TASK DIRECTIONS =
Each line with the word "فاقدة" must appear in the answer, copied from the records.

GIVEN DATA =
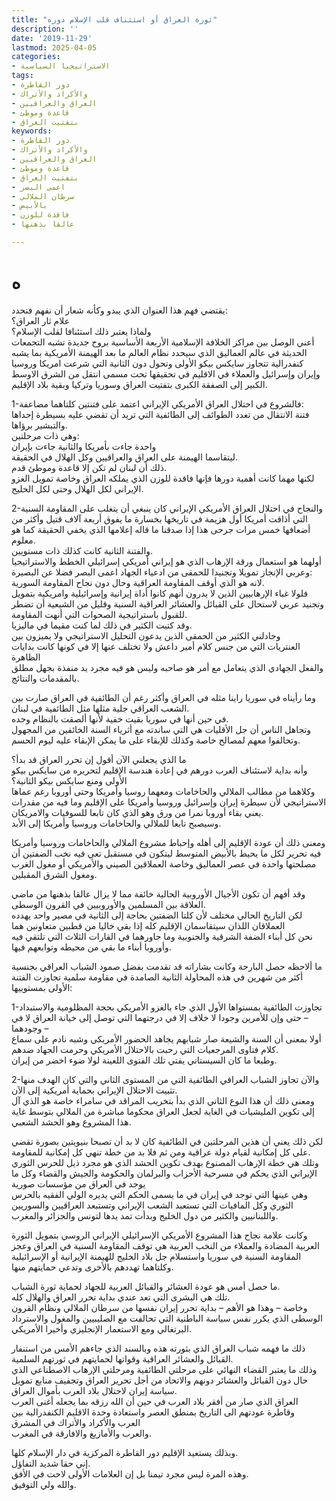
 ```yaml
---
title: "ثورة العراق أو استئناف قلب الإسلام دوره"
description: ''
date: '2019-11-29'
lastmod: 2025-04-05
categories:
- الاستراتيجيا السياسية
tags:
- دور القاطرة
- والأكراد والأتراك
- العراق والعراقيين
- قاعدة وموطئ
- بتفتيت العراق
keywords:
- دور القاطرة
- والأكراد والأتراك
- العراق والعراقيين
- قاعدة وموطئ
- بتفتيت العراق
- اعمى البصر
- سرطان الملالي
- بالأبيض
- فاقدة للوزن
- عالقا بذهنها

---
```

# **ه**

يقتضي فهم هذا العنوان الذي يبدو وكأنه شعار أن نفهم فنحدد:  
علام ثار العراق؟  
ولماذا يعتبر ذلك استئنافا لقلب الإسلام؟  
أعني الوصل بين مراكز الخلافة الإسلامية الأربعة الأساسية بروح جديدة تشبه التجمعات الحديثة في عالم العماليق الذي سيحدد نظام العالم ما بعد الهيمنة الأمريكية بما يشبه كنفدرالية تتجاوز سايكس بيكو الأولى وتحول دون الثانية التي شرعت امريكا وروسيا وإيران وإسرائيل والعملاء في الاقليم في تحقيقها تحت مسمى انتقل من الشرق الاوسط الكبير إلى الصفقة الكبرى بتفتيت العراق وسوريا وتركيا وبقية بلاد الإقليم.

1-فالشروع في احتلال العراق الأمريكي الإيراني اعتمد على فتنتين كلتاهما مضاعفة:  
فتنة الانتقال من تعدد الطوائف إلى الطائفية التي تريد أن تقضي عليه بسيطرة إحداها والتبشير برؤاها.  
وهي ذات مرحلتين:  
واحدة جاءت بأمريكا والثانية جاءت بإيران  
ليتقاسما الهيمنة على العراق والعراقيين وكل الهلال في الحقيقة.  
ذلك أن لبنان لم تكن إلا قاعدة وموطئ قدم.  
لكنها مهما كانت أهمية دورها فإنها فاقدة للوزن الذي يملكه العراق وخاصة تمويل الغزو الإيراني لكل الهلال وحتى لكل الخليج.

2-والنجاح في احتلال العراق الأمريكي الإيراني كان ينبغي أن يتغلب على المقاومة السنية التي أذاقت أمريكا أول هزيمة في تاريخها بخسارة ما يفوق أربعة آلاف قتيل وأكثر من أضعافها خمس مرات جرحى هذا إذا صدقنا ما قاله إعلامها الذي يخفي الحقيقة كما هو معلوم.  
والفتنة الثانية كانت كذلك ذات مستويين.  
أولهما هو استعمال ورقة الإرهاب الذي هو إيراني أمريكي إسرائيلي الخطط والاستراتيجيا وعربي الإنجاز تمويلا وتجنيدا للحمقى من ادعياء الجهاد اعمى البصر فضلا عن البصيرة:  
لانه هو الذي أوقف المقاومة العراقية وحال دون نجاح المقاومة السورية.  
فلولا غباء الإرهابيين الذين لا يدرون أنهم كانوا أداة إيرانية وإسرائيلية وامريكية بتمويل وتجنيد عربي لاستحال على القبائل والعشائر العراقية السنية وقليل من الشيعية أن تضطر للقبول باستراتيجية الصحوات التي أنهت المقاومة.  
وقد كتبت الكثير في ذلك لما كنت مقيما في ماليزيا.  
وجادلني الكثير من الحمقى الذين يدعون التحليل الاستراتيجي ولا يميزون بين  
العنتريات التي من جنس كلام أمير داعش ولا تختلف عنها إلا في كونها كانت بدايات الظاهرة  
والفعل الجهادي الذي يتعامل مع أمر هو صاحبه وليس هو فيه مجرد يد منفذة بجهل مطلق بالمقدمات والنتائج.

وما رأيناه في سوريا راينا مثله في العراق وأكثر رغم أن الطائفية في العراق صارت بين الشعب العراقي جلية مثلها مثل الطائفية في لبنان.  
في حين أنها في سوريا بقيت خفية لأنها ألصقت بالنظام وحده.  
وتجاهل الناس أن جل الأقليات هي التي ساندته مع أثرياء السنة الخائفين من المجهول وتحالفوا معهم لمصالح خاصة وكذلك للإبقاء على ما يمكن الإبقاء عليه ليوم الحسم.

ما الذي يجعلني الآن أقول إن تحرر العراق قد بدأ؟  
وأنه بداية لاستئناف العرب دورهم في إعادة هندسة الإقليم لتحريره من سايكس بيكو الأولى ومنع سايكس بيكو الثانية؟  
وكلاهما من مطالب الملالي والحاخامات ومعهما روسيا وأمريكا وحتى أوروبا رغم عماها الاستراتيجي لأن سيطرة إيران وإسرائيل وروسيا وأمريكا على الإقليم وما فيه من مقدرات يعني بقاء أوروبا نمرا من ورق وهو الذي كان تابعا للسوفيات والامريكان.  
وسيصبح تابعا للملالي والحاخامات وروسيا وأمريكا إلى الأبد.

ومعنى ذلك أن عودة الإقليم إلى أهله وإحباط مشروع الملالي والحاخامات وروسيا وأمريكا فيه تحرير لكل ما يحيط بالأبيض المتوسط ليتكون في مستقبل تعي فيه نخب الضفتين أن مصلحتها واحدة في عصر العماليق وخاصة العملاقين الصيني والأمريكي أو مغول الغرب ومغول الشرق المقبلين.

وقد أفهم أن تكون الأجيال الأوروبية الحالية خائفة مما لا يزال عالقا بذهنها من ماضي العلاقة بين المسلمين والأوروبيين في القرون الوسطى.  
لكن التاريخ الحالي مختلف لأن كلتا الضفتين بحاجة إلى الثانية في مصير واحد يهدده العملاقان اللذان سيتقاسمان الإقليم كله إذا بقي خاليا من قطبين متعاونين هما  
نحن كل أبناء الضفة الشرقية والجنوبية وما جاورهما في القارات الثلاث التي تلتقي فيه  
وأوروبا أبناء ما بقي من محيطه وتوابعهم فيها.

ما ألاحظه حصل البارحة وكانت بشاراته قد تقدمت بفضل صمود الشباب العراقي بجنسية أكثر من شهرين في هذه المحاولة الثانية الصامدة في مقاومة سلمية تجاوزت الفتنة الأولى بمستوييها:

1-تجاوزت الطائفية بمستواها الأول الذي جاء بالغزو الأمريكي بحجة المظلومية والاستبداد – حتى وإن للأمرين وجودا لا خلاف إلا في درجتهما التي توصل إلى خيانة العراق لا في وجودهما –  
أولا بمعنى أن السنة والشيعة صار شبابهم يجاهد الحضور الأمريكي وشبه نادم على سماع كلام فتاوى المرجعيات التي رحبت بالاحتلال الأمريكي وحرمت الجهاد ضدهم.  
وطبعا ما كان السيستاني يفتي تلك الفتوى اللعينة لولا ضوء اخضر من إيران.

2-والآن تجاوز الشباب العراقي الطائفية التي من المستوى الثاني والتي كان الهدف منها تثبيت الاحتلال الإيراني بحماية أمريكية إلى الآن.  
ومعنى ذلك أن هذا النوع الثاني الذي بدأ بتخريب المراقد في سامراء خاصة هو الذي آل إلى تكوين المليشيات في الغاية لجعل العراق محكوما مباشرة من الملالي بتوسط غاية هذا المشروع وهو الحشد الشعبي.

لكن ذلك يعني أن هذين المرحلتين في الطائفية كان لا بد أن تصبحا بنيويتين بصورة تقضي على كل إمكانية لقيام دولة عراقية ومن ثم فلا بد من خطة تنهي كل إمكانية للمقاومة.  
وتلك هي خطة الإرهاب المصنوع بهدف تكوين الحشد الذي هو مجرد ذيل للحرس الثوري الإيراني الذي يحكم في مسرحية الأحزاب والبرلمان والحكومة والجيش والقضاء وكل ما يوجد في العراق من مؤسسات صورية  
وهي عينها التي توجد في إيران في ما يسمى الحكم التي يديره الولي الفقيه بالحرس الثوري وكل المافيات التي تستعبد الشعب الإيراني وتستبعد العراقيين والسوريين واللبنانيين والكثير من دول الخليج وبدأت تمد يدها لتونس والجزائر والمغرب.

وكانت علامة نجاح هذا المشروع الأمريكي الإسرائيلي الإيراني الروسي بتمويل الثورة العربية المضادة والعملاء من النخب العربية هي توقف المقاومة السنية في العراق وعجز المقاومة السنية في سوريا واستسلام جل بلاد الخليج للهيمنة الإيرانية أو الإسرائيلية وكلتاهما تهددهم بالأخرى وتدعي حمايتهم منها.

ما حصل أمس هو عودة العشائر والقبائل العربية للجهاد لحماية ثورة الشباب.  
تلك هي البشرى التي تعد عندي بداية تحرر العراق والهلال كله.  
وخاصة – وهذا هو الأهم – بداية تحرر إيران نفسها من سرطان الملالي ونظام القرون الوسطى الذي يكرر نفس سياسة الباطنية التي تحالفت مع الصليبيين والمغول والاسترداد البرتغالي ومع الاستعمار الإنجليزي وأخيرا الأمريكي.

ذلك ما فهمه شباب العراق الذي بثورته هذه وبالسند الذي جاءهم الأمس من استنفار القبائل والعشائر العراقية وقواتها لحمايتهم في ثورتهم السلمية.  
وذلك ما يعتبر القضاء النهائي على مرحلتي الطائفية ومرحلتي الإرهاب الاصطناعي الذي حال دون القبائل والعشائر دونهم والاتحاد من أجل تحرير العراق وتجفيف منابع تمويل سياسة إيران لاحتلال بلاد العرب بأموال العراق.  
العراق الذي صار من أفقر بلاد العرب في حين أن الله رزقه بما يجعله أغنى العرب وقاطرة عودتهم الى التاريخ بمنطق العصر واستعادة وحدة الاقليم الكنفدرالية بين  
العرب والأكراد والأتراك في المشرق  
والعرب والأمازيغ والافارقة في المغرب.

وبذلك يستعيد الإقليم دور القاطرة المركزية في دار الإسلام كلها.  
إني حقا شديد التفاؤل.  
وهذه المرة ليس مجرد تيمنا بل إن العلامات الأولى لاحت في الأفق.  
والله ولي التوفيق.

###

SOLUTION FOR THIS TASK =
- فاقدة للوزن
لكنها مهما كانت أهمية دورها فإنها فاقدة للوزن الذي يملكه العراق وخاصة تمويل الغزو الإيراني لكل الهلال وحتى لكل الخليج.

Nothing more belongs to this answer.